Task instructions
Lines below containing the word "fixed" should be copied out.

(Stored data)
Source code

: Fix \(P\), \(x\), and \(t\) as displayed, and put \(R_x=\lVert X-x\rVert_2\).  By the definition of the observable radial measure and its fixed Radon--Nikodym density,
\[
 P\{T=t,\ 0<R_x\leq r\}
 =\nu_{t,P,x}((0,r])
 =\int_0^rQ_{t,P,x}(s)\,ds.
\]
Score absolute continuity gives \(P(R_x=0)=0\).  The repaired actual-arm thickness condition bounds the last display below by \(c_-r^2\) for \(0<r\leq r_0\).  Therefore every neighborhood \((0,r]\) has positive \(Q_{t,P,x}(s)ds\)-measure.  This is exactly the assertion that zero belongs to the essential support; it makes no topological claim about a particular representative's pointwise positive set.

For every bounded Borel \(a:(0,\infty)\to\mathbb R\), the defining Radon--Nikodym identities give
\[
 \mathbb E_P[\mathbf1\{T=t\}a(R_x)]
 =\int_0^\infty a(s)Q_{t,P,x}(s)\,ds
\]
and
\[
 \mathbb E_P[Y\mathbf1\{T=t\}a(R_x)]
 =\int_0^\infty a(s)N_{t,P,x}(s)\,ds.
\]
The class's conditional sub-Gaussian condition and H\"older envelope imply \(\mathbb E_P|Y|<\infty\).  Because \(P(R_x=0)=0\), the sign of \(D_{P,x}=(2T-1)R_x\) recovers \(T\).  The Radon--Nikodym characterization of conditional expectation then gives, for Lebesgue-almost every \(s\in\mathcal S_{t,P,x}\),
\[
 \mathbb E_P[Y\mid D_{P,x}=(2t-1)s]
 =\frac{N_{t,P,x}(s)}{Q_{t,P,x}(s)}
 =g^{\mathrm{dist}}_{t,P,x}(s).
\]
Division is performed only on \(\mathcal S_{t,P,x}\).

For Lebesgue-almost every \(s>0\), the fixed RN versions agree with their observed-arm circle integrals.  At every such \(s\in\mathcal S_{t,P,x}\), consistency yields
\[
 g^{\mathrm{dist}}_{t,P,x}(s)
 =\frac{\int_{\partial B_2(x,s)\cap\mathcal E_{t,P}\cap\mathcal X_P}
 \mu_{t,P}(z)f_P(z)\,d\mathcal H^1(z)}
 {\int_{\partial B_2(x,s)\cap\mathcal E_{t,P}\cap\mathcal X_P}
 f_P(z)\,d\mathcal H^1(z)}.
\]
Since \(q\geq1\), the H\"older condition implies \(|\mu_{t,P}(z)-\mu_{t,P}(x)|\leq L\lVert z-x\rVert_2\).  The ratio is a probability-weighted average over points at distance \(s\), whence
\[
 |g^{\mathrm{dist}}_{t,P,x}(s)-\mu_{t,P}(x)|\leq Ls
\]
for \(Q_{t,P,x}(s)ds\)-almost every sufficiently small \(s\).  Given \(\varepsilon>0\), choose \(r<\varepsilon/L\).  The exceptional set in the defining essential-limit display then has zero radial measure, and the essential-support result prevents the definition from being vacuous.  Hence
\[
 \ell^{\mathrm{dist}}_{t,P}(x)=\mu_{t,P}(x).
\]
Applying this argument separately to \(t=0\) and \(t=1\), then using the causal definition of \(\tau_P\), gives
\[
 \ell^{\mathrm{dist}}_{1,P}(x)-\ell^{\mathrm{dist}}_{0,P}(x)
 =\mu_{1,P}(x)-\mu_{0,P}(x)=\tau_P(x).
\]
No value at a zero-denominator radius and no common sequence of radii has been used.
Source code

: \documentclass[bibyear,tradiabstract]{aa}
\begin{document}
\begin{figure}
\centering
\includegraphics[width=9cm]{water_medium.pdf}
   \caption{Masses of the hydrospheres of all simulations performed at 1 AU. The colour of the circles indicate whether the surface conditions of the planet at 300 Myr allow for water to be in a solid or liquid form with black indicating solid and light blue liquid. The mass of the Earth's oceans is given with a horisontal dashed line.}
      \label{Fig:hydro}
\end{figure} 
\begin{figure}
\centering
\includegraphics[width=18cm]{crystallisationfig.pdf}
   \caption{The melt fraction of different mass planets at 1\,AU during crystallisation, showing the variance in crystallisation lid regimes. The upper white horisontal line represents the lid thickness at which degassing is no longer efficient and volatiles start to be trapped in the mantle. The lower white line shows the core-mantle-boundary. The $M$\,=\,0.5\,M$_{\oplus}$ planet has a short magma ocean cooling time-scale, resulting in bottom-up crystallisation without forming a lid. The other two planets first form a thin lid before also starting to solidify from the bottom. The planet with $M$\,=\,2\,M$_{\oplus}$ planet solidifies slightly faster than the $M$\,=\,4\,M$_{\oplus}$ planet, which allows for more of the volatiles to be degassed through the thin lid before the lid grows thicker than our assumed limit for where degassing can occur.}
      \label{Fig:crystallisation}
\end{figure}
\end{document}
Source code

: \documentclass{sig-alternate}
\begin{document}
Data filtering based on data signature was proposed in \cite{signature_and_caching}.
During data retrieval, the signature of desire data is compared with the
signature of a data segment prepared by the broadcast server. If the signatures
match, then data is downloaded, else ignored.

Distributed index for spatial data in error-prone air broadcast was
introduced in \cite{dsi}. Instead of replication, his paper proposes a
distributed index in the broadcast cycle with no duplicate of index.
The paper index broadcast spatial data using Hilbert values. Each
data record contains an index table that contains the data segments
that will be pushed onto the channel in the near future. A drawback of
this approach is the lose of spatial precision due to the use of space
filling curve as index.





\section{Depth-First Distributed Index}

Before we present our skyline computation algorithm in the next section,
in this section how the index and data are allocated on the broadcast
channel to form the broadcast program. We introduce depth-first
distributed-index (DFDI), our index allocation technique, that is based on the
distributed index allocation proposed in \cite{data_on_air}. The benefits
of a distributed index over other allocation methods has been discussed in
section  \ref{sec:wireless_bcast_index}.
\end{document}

Result
: Fix \(P\), \(x\), and \(t\) as displayed, and put \(R_x=\lVert X-x\rVert_2\).  By the definition of the observable radial measure and its fixed Radon--Nikodym density,
For Lebesgue-almost every \(s>0\), the fixed RN versions agree with their observed-arm circle integrals.  At every such \(s\in\mathcal S_{t,P,x}\), consistency yields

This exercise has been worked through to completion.